Up to and including the line with "[ Guance - Metrics - disk, view disk IO", restate the material below word for word, beginning with its first line.

*Records supplied*.
━━━
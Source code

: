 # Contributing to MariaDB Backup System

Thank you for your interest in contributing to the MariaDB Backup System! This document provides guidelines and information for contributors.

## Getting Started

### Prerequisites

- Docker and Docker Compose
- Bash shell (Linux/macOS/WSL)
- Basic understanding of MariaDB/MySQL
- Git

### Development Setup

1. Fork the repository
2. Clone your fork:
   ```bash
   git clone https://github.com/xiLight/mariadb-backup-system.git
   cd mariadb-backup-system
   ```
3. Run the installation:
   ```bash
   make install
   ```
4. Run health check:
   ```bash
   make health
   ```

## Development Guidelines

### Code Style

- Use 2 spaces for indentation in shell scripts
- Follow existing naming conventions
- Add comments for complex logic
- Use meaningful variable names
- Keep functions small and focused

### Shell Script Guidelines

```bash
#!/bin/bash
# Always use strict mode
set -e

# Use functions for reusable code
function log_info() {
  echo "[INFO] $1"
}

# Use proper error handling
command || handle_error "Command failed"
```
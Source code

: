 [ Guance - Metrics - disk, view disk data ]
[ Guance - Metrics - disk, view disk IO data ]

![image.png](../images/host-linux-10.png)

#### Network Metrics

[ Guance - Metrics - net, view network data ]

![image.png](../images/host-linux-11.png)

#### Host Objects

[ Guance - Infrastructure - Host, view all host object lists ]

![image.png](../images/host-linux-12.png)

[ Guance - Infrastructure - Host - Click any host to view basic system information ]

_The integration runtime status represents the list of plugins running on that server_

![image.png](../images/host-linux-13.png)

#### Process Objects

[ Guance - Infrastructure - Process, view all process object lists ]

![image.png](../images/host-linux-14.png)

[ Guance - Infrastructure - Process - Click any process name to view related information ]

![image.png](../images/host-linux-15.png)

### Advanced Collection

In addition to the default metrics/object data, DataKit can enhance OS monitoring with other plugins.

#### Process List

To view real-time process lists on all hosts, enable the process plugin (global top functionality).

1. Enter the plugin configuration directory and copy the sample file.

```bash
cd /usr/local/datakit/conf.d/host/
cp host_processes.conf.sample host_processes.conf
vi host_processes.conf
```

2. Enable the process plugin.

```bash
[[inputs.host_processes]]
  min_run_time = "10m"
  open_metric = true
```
━━━
*Exercise solution*.
Source code

: # Contributing to MariaDB Backup System

Thank you for your interest in contributing to the MariaDB Backup System! This document provides guidelines and information for contributors.

## Getting Started

### Prerequisites

- Docker and Docker Compose
- Bash shell (Linux/macOS/WSL)
- Basic understanding of MariaDB/MySQL
- Git

### Development Setup

1. Fork the repository
2. Clone your fork:
   ```bash
   git clone https://github.com/xiLight/mariadb-backup-system.git
   cd mariadb-backup-system
   ```
3. Run the installation:
   ```bash
   make install
   ```
4. Run health check:
   ```bash
   make health
   ```

## Development Guidelines

### Code Style

- Use 2 spaces for indentation in shell scripts
- Follow existing naming conventions
- Add comments for complex logic
- Use meaningful variable names
- Keep functions small and focused

### Shell Script Guidelines

```bash
#!/bin/bash
# Always use strict mode
set -e

# Use functions for reusable code
function log_info() {
  echo "[INFO] $1"
}

# Use proper error handling
command || handle_error "Command failed"
```
Source code

: [ Guance - Metrics - disk, view disk data ]
[ Guance - Metrics - disk, view disk IO data ]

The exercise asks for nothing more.